### WHAT NEEDS TO BE DONE
Pull every line containing the word "smallskip" from the records.

☆ ☆ ☆ ☆

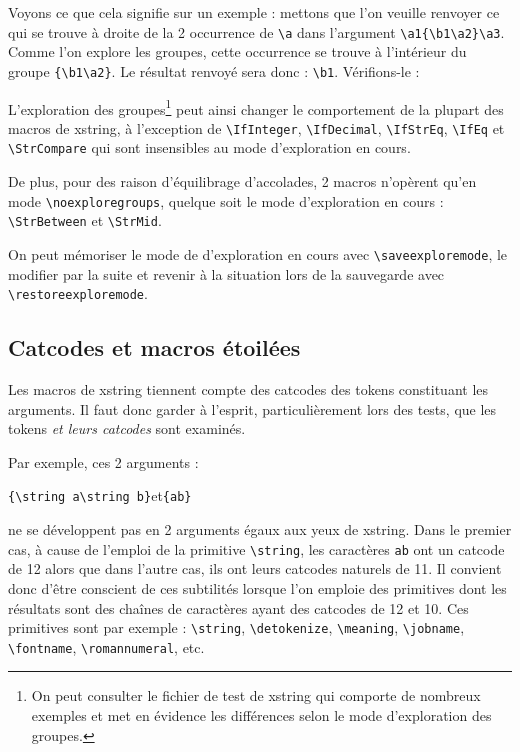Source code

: \documentclass[a4paper,10pt]{article}
\newcommand\Xstring{\textsf{xstring}\xspace}
\newcommand\verbinline{\lstinline[basicstyle=\normalsize\ttfamily]}
\begin{document}
Voyons ce que cela signifie sur un exemple : mettons que l'on veuille renvoyer ce qui se trouve à droite de la 2\ieme{} occurrence de \verb|\a| dans l'argument \verb|\a1{\b1\a2}\a3|. Comme l'on explore les groupes, cette occurrence se trouve à l'intérieur du groupe \verb|{\b1\a2}|. Le résultat renvoyé sera donc : \verb|\b1|. Vérifions-le :



L'exploration des groupes\footnote{On peut consulter le fichier de test de \Xstring qui comporte de nombreux exemples et met en évidence les différences selon le mode d'exploration des groupes.} peut ainsi changer le comportement de la plupart des macros de \Xstring, à l'exception de \verbinline|\IfInteger|, \verbinline|\IfDecimal|, \verbinline|\IfStrEq|, \verbinline|\IfEq| et \verbinline|\StrCompare| qui sont insensibles au mode d'exploration en cours.

De plus, pour des raison d'équilibrage d'accolades, 2 macros n'opèrent qu'en mode \verbinline|\noexploregroups|, quelque soit le mode d'exploration en cours : \verbinline|\StrBetween| et \verbinline|\StrMid|.\medskip

On peut mémoriser le mode de d'exploration en cours avec \verbinline|\saveexploremode|, le modifier par la suite et revenir à la situation lors de la sauvegarde avec \verbinline|\restoreexploremode|.

\subsection{Catcodes et macros étoilées}
\label{macrosetoilees}
Les macros de \Xstring tiennent compte des catcodes des tokens constituant les arguments. Il faut donc garder à l'esprit, particulièrement lors des tests, que les tokens \emph{et leurs catcodes} sont examinés.\medskip

Par exemple, ces 2 arguments :\par\nobreak\smallskip
\hfil\verb|{\string a\string b}|\qquad et\qquad\verb|{ab}|\hfil{}\par\smallskip
ne se développent pas en 2 arguments égaux aux yeux de \Xstring. Dans le premier cas, à cause de l'emploi de la primitive \verb|\string|, les caractères \og\verb|ab|\fg{} ont un catcode de 12 alors que dans l'autre cas, ils ont leurs catcodes naturels de 11. Il convient donc d'être conscient de ces subtilités lorsque l'on emploie des primitives dont les résultats sont des chaînes de caractères ayant des catcodes de 12 et 10. Ces primitives sont par exemple : \verb|\string|, \verb|\detokenize|, \verb|\meaning|, \verb|\jobname|, \verb|\fontname|, \verb|\romannumeral|, etc.\medskip
\end{document}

☆ ☆ ☆ ☆

### EXERCISE RESPONSE
Par exemple, ces 2 arguments :\par\nobreak\smallskip
\hfil\verb|{\string a\string b}|\qquad et\qquad\verb|{ab}|\hfil{}\par\smallskip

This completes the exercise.